Work task:
Each line from the start of the entries through the line that contains "You can click" should be output exactly, please.

Source material:
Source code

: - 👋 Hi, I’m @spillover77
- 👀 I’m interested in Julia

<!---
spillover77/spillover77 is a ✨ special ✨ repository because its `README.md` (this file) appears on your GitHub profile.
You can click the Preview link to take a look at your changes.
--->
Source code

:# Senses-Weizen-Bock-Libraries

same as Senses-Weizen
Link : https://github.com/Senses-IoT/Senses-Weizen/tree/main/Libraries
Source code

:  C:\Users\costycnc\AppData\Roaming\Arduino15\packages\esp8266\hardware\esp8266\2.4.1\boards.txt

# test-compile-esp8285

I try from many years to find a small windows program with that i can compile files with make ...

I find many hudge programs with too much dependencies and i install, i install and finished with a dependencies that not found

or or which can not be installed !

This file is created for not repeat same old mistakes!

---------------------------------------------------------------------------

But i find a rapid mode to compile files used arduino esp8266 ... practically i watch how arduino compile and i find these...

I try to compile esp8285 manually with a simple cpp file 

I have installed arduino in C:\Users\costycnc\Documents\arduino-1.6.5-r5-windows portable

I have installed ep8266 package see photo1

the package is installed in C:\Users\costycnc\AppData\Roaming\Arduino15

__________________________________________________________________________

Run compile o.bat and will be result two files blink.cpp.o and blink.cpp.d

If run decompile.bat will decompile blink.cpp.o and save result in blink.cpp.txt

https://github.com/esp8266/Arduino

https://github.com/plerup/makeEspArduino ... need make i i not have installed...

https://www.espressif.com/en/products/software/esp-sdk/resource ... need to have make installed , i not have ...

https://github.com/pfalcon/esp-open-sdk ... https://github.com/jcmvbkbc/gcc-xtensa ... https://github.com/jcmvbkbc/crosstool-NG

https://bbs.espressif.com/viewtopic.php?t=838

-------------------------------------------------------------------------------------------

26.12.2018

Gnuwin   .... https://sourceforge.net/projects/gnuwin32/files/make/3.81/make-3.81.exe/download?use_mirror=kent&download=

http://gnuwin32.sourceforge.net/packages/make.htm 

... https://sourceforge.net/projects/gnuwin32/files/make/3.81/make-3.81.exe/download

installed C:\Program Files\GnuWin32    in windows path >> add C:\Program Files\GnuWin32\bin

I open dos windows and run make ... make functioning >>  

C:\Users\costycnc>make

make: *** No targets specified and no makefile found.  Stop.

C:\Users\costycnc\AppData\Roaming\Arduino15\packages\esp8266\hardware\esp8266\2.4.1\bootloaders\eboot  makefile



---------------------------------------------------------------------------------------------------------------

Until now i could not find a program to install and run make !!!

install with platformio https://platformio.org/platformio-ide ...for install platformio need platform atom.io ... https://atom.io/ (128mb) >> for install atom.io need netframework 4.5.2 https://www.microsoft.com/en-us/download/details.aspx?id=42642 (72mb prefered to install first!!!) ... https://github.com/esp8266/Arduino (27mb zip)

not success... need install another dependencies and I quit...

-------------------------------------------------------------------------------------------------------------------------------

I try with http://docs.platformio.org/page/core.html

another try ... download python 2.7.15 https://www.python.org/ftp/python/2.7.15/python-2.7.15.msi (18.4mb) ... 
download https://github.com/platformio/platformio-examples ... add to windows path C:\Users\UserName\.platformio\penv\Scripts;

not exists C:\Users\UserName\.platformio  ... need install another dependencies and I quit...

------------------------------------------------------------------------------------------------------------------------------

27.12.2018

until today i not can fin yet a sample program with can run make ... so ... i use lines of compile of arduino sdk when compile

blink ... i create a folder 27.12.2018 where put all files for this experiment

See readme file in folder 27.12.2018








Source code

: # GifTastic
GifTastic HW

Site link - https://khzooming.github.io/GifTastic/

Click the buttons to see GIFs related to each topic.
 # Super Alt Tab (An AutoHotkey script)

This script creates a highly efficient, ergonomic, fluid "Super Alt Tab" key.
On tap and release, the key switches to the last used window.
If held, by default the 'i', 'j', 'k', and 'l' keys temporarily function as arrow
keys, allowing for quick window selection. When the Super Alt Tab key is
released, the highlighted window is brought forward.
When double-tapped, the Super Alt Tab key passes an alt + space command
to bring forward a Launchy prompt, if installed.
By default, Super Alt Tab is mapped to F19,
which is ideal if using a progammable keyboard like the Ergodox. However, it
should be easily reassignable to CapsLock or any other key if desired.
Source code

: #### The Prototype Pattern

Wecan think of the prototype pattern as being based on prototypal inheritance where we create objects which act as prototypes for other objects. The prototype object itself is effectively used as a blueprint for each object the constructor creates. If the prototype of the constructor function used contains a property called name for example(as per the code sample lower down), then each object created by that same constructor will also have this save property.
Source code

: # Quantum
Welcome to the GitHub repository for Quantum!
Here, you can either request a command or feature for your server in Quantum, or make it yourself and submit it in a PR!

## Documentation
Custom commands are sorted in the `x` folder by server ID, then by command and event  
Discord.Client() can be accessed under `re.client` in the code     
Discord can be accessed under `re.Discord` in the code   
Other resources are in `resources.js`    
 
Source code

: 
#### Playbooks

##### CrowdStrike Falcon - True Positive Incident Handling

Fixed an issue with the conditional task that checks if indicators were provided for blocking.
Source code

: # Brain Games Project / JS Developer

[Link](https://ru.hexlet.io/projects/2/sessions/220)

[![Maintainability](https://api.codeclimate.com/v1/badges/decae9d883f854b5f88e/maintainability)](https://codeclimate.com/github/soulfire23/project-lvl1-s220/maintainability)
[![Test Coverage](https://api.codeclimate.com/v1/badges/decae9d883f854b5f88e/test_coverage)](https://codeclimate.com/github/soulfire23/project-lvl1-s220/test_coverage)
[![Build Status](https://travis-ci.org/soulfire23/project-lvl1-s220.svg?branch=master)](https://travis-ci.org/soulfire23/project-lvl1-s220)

Solution:
Source code

: - 👋 Hi, I’m @spillover77
- 👀 I’m interested in Julia

<!---
spillover77/spillover77 is a ✨ special ✨ repository because its `README.md` (this file) appears on your GitHub profile.
You can click the Preview link to take a look at your changes.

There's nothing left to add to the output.